How can my application leverage etags, and does introducing streaming/chunked encoding introduce any complications?
When doing HTTP streaming with Transfer-Encoding: chunked
, Content-Length
can't be sent because it often is not known.
To my understanding, when browsers leverage etags they require knowing Content-Length
. If an etag is provided but not Content-Length
, browsers will never send If-None-Match
.
Is there a way around this?
Etags are http headers used to version pages and allows the client to reuse previously cached copies of a page, if the page have not changed.
The basic idea is that the client goes to a page and sends an http request to the server that has the page. The server then renders the page and returns the response to the client along with an etag that holds some value. In addition to showing the page, the client will file a copy of that page in its local cache along with the etag. The next time the client visits that page, the client will issue a request to the webserver but include the etag in an If-None-Match
header. Such a request is known as an conditional GET. The client is saying, "I would like this page, however I already have a cached version of the page with this etag value, so if you think that my cached version is current, just tell me that, and I'll just show my cached copy to the user".
There aren't any semantic requirements for the etag value. It should be used to store a value that allows you to determine if the clients copy is up to date.
The simplest way to do this is to calculate a hash of your response and if the hash matches the etag value in the request headers, then the client already holds an identical copy and you can return a 304 No content
and return an empty body in the response. This is much faster than returning the entire page again.

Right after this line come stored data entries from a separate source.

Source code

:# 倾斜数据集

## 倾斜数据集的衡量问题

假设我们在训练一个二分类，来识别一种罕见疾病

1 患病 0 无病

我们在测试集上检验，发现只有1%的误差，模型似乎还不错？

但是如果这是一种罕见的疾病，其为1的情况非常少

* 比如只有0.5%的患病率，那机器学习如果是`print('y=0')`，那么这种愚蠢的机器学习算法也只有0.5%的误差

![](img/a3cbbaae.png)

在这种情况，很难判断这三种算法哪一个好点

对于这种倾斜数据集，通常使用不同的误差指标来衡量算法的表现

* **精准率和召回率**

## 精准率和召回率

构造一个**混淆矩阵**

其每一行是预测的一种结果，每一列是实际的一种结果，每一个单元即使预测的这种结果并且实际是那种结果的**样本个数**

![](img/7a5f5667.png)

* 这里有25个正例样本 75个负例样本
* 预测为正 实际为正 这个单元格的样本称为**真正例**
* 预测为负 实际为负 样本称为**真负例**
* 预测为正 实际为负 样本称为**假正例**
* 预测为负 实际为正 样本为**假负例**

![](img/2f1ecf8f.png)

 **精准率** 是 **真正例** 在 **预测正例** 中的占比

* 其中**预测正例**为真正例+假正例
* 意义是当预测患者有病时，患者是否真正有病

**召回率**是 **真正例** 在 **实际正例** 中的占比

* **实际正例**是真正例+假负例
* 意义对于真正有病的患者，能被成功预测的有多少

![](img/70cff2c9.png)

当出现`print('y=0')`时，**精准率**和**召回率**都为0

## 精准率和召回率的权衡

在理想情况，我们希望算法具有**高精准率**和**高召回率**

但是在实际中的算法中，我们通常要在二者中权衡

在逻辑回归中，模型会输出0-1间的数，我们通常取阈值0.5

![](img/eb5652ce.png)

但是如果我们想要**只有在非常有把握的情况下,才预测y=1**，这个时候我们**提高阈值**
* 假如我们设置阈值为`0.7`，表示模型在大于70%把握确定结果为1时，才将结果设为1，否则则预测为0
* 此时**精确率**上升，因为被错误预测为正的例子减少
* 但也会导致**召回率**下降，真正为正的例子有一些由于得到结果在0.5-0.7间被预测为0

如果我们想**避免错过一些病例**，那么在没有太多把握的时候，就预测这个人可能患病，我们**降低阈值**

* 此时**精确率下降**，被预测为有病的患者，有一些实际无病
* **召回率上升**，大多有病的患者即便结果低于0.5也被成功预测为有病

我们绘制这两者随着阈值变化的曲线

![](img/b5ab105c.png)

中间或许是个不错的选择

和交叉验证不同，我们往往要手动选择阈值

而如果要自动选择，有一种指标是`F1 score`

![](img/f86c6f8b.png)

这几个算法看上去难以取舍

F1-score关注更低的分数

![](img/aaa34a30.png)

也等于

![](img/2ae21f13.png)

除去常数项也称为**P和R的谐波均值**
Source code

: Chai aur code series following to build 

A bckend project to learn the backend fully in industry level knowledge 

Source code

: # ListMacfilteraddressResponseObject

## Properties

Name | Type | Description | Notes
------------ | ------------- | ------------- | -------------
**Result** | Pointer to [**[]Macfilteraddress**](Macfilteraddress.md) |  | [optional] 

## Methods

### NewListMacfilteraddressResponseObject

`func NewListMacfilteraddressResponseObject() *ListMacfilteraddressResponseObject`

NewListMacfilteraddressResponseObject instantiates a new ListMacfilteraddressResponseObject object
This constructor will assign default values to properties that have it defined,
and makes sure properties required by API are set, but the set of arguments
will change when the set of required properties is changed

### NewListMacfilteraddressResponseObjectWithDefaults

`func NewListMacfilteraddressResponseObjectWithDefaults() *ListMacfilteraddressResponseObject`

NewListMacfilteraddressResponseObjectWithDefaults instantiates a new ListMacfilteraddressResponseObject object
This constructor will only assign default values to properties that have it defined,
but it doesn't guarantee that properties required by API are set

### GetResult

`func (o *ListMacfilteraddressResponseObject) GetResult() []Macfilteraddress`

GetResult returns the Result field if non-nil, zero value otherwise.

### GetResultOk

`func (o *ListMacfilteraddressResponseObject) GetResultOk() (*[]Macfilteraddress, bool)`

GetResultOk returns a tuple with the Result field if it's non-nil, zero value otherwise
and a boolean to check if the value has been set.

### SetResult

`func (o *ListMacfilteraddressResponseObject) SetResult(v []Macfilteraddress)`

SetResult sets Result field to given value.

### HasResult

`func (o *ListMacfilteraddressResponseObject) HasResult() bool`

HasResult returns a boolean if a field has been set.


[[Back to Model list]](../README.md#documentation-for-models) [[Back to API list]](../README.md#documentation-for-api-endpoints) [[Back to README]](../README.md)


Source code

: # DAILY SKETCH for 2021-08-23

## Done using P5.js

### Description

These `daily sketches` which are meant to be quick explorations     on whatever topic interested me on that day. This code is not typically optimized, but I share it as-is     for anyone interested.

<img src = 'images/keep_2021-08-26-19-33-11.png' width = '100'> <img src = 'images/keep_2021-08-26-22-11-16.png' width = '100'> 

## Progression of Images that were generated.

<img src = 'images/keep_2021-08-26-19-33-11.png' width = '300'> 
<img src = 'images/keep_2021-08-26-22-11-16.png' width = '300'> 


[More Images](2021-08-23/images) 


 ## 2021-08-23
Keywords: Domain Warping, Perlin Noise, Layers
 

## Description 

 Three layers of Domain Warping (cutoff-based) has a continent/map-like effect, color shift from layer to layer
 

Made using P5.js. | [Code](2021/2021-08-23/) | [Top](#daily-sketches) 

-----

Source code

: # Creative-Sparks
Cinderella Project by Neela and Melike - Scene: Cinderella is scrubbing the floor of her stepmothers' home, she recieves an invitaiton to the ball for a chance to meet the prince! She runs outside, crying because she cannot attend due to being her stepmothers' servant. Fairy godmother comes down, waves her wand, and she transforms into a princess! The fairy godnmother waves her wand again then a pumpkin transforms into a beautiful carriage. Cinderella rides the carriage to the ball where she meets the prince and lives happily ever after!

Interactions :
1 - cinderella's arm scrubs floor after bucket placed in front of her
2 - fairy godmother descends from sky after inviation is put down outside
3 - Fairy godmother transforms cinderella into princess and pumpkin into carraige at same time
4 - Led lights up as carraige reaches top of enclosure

While calculating a hash is a simple and safe way to determine if the cache is still good, more intelligent techniques exist that will allow you to reduce the load on your webserver. Consider a page that displays a product in a webshop. Instead of rendering the page with the product description and then computing and comparing the hash, you could just use the product's updated_at
attribute. This means that the first thing you do in your application is check the etag and fetch the product from the database to compare the updated_at
attribute. If that matches, you assume the product's details have not been changed and you can finish the request processing without doing anything further and then return the 304 No content
response.
However, you should be careful with this kind of optimization, as there may be additional content on the page that can be become outdated without affecting the updated_at
attribute of the product in your database. This could be a sidebar with the latest news or worse, a personalized part of the page such as a shopping cart listing previously added products.
Chunked encoding is merely a technique to transfer a response in multiple chunks, so the receiving client can start rendering the page faster while the server is still working on the remaining chunks. It does not have anything to do with caching. However, if you want to use the hashed value of the response as the etag, that is obviously not possible as the headers are sent before you know the full response, which are required to calculate the hash.